Groupon Inc., the largest online-coupon site, filed to raise as much as $540 million in its initial public offering.
The Chicago-based company is offering 30 million shares of Class A common stock at $16 to $18 each, according to a regulatory filing today. That compares with the $750 million Groupon filed to raise in June. The stock will trade on the Nasdaq Stock Market under the symbol GRPN.
Since filing to go public, Groupon has drawn regulatory scrutiny, restated results and lost executives. The company delayed plans to pitch the offering to investors in September amid stock-market swings, according to people with knowledge of the matter, and also needed extra time to address revisions to a controversial accounting method used in its prospectus.
The company is set to meet with investors as soon as the week of Oct. 24 to gauge demand for the IPO, people familiar with the matter said, a process that usually lasts for about two weeks before completion of an initial offering.
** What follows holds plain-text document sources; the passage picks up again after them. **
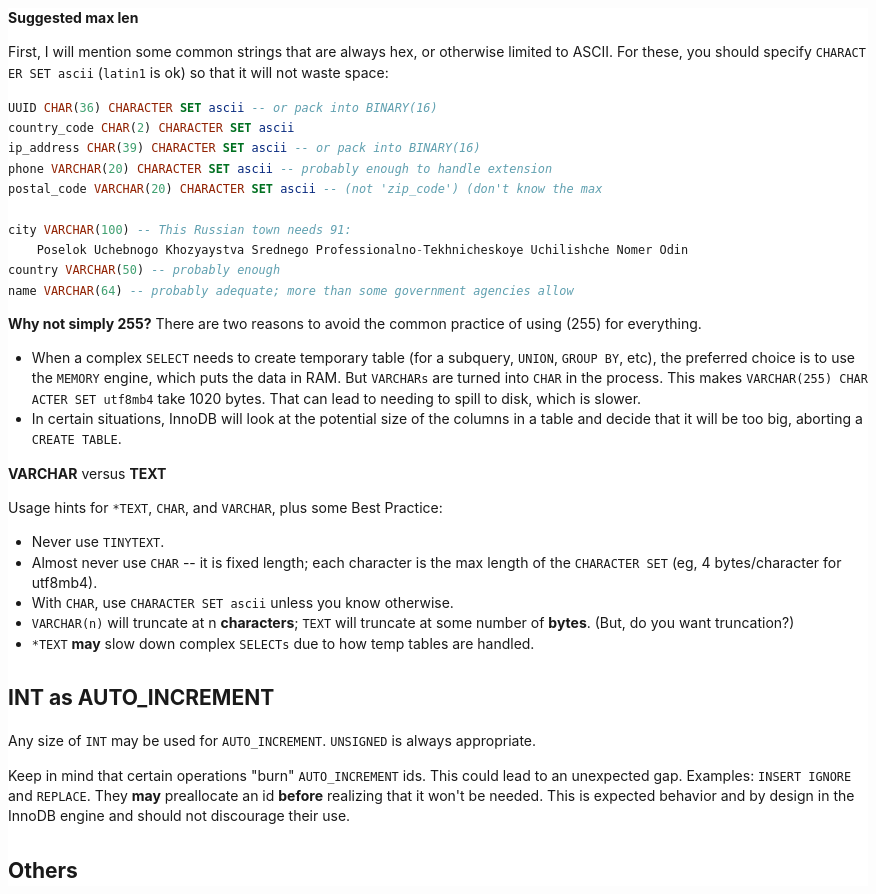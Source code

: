 
**Suggested max len**

First, I will mention some common strings that are always hex, or otherwise limited to ASCII.  For these, you should specify `CHARACTER SET ascii` (`latin1` is ok) so that it will not waste space:

```sql
UUID CHAR(36) CHARACTER SET ascii -- or pack into BINARY(16)
country_code CHAR(2) CHARACTER SET ascii
ip_address CHAR(39) CHARACTER SET ascii -- or pack into BINARY(16)
phone VARCHAR(20) CHARACTER SET ascii -- probably enough to handle extension
postal_code VARCHAR(20) CHARACTER SET ascii -- (not 'zip_code') (don't know the max

city VARCHAR(100) -- This Russian town needs 91:
    Poselok Uchebnogo Khozyaystva Srednego Professionalno-Tekhnicheskoye Uchilishche Nomer Odin
country VARCHAR(50) -- probably enough
name VARCHAR(64) -- probably adequate; more than some government agencies allow

```

**Why not simply 255?**
There are two reasons to avoid the common practice of using (255) for everything.

- When a complex `SELECT` needs to create temporary table (for a subquery, `UNION`, `GROUP BY`, etc), the preferred choice is to use the `MEMORY` engine, which puts the data in RAM.  But `VARCHARs` are turned into `CHAR` in the process.  This makes `VARCHAR(255) CHARACTER SET utf8mb4` take 1020 bytes.  That can lead to needing to spill to disk, which is slower.
- In certain situations, InnoDB will look at the potential size of the columns in a table and decide that it will be too big, aborting a `CREATE TABLE`.

**VARCHAR** versus **TEXT**

Usage hints for `*TEXT`, `CHAR`, and `VARCHAR`, plus some Best Practice:

- Never use `TINYTEXT`.
- Almost never use `CHAR` -- it is fixed length; each character is the max length of the `CHARACTER SET` (eg, 4 bytes/character for utf8mb4).
- With `CHAR`, use `CHARACTER SET ascii` unless you know otherwise.
- `VARCHAR(n)` will truncate at n **characters**; `TEXT` will truncate at some number of **bytes**.  (But, do you want truncation?)
- `*TEXT` **may** slow down complex `SELECTs` due to how temp tables are handled.



## INT as AUTO_INCREMENT


Any size of `INT` may be used for `AUTO_INCREMENT`.  `UNSIGNED` is always appropriate.

Keep in mind that certain operations "burn" `AUTO_INCREMENT` ids.  This could lead to an unexpected gap.  Examples:  `INSERT IGNORE` and `REPLACE`.  They **may** preallocate an id **before** realizing that it won't be needed. This is expected behavior and by design in the InnoDB engine and should not discourage their use.



## Others
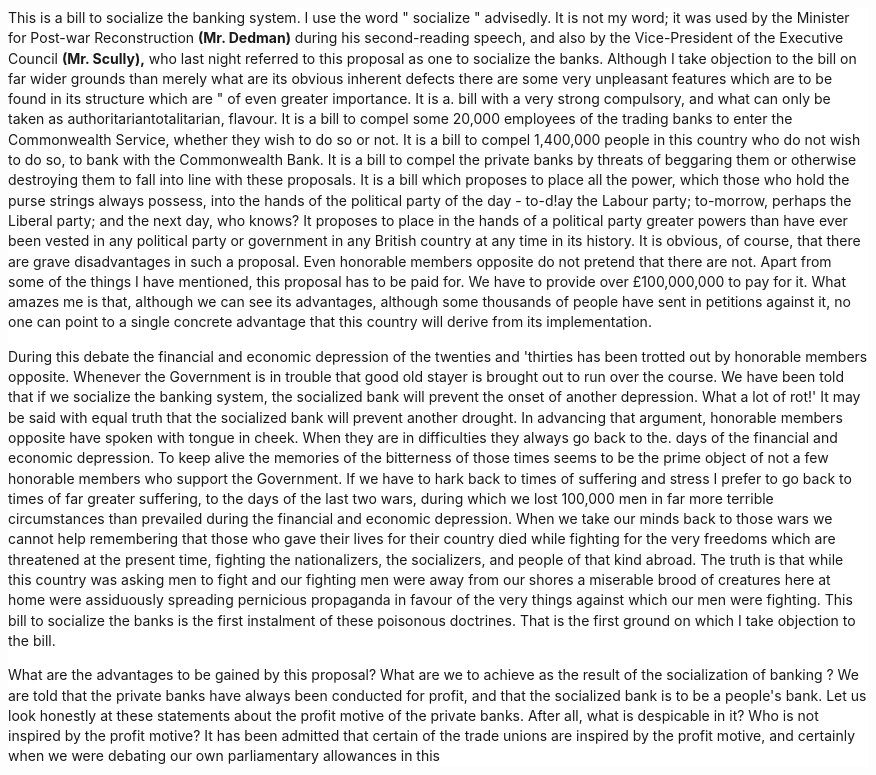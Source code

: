 This is a bill to socialize the banking system. I use the word " socialize " advisedly. It is not my word; it was used by the Minister for Post-war Reconstruction  **(Mr. Dedman)**  during his second-reading speech, and also by the Vice-President of the Executive Council  **(Mr. Scully),**  who last night referred to this proposal as one to socialize the banks. Although I take objection to the bill on far wider grounds than merely what are its obvious inherent defects there are some very unpleasant features which are to be found in its structure which are " of even greater importance. It is a. bill with a very strong compulsory, and what can only be taken as authoritariantotalitarian, flavour. It is a bill to compel some 20,000 employees of the trading banks to enter the Commonwealth Service, whether they wish to do so or not. It is a bill to compel 1,400,000 people in this country who do not wish to do so, to bank with the Commonwealth Bank. It is a bill to compel the private banks by threats of beggaring them or otherwise destroying them to fall into line with these proposals. It is a bill which proposes to place all the power, which those who hold the purse strings always possess, into the hands of the political party of the day - to-d!ay the Labour party; to-morrow, perhaps the Liberal party; and the next day, who knows? It proposes to place in the hands of a political party greater powers than have ever been vested in any political party or government in any British country at any time in its history. It is obvious, of course, that there are grave disadvantages in such a proposal. Even honorable members opposite do not pretend that there are not. Apart from some of the things I have mentioned, this proposal has to be paid for. We have to provide over £100,000,000 to pay for it. What amazes me is that, although we can see its advantages, although some thousands of people have sent in petitions against it, no one can point to a single concrete advantage that this country will derive from its implementation. 

During this debate the financial and economic depression of the twenties and 'thirties has been trotted out by honorable members opposite. Whenever the Government is in trouble that good old stayer is brought out to run over the course. We have been told that if we socialize the banking system, the socialized bank will prevent the onset of another depression. What a lot of rot!' It may be said with equal truth that the socialized bank will prevent another drought. In advancing that argument, honorable members opposite have spoken with tongue in cheek. When they are in difficulties they always go back to the. days of the financial and economic depression. To keep alive the memories of the bitterness of those times seems to be the prime object of not a few honorable members who support the Government. If we have to hark back to times of suffering and stress I prefer to go back to times of far greater suffering, to the days of the last two wars, during which we lost 100,000 men in far more terrible circumstances than prevailed during the financial and economic depression. When we take our minds back to those wars we cannot help remembering that those who gave their lives for their country died while fighting for the very freedoms which are threatened at the present time, fighting the  nationalizers,  the  socializers,  and people of that kind abroad. The truth is that while this country was asking men to fight and our fighting men were away from our shores a miserable brood of creatures here at home were assiduously spreading pernicious propaganda in favour of the very things against which our men were fighting. This bill to socialize the banks is the first instalment of these poisonous doctrines. That is the first ground on which I take objection to the bill. 

What are the advantages to be gained by this proposal? What are we to achieve as the result of the socialization of banking ? We are told that the private banks have always been conducted for profit, and that the socialized bank is to be a people's bank. Let us look honestly at these statements about the profit motive of the private banks. After all, what is despicable in it? Who is not inspired by the profit motive? It has been admitted that certain of the trade unions are inspired by the profit motive, and certainly when we were debating our own parliamentary allowances in this 
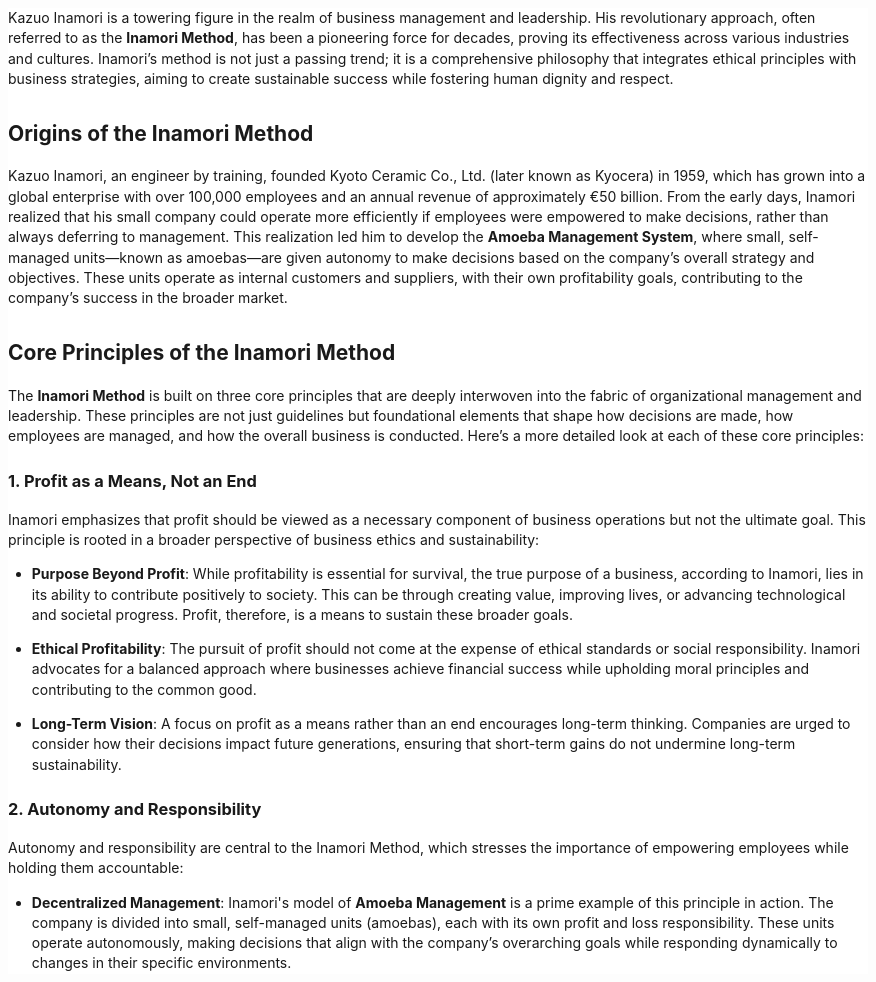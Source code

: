 Kazuo Inamori is a towering figure in the realm of business management and leadership. His revolutionary approach, often referred to as the **Inamori Method**, has been a pioneering force for decades, proving its effectiveness across various industries and cultures. Inamori’s method is not just a passing trend; it is a comprehensive philosophy that integrates ethical principles with business strategies, aiming to create sustainable success while fostering human dignity and respect.

## Origins of the Inamori Method

Kazuo Inamori, an engineer by training, founded Kyoto Ceramic Co., Ltd. (later known as Kyocera) in 1959, which has grown into a global enterprise with over 100,000 employees and an annual revenue of approximately €50 billion. From the early days, Inamori realized that his small company could operate more efficiently if employees were empowered to make decisions, rather than always deferring to management. This realization led him to develop the **Amoeba Management System**, where small, self-managed units—known as amoebas—are given autonomy to make decisions based on the company’s overall strategy and objectives. These units operate as internal customers and suppliers, with their own profitability goals, contributing to the company’s success in the broader market.

## Core Principles of the Inamori Method

The **Inamori Method** is built on three core principles that are deeply interwoven into the fabric of organizational management and leadership. These principles are not just guidelines but foundational elements that shape how decisions are made, how employees are managed, and how the overall business is conducted. Here’s a more detailed look at each of these core principles:

### 1. **Profit as a Means, Not an End**

Inamori emphasizes that profit should be viewed as a necessary component of business operations but not the ultimate goal. This principle is rooted in a broader perspective of business ethics and sustainability:

- **Purpose Beyond Profit**: While profitability is essential for survival, the true purpose of a business, according to Inamori, lies in its ability to contribute positively to society. This can be through creating value, improving lives, or advancing technological and societal progress. Profit, therefore, is a means to sustain these broader goals.

- **Ethical Profitability**: The pursuit of profit should not come at the expense of ethical standards or social responsibility. Inamori advocates for a balanced approach where businesses achieve financial success while upholding moral principles and contributing to the common good.

- **Long-Term Vision**: A focus on profit as a means rather than an end encourages long-term thinking. Companies are urged to consider how their decisions impact future generations, ensuring that short-term gains do not undermine long-term sustainability.

### 2. **Autonomy and Responsibility**

Autonomy and responsibility are central to the Inamori Method, which stresses the importance of empowering employees while holding them accountable:

- **Decentralized Management**: Inamori's model of **Amoeba Management** is a prime example of this principle in action. The company is divided into small, self-managed units (amoebas), each with its own profit and loss responsibility. These units operate autonomously, making decisions that align with the company’s overarching goals while responding dynamically to changes in their specific environments.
Groupon’s IPO would be the fourth in the U.S. since the beginning of September as slumping stocks and high volatility made it difficult to bring offerings to market. Still, companies have continued to file for offerings this year, leading to the biggest U.S. backlog in a decade as of the end of last quarter, according to Renaissance Capital LLC, the Greenwich, Connecticut-based IPO research and investment firm.
Morgan Stanley, Goldman Sachs Group Inc. and Credit Suisse Group AG are leading Groupon’s offering.